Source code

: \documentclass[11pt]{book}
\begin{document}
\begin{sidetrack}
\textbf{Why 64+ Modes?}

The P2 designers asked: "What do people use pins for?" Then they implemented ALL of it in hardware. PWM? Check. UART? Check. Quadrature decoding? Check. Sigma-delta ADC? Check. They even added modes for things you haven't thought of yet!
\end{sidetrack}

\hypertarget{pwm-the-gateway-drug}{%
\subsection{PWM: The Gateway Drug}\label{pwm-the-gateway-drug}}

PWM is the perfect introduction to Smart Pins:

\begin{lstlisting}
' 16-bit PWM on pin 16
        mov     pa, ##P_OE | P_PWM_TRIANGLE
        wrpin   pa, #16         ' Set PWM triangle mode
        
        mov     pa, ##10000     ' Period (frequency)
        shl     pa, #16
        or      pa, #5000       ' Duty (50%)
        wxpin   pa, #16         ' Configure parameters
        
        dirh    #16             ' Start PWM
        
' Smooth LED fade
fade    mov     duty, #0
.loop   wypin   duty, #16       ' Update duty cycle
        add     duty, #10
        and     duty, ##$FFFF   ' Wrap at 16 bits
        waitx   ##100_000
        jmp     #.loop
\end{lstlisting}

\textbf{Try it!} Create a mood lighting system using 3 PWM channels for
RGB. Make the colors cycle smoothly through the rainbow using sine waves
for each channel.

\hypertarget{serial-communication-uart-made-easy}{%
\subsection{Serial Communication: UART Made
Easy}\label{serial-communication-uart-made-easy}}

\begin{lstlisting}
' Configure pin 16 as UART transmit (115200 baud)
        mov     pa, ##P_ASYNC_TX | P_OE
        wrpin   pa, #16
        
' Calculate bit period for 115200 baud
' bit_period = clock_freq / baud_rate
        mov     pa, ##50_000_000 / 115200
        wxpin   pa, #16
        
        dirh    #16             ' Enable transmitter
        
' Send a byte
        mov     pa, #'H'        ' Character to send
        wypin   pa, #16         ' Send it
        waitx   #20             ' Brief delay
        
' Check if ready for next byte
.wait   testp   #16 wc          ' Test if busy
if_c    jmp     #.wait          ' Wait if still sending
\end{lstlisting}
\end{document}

----

■ WHAT YOU SHOULD DO:
What is the number of lines in the material above that include "wypin"? Answer with the number only.

■ RESPONSE AREA:
2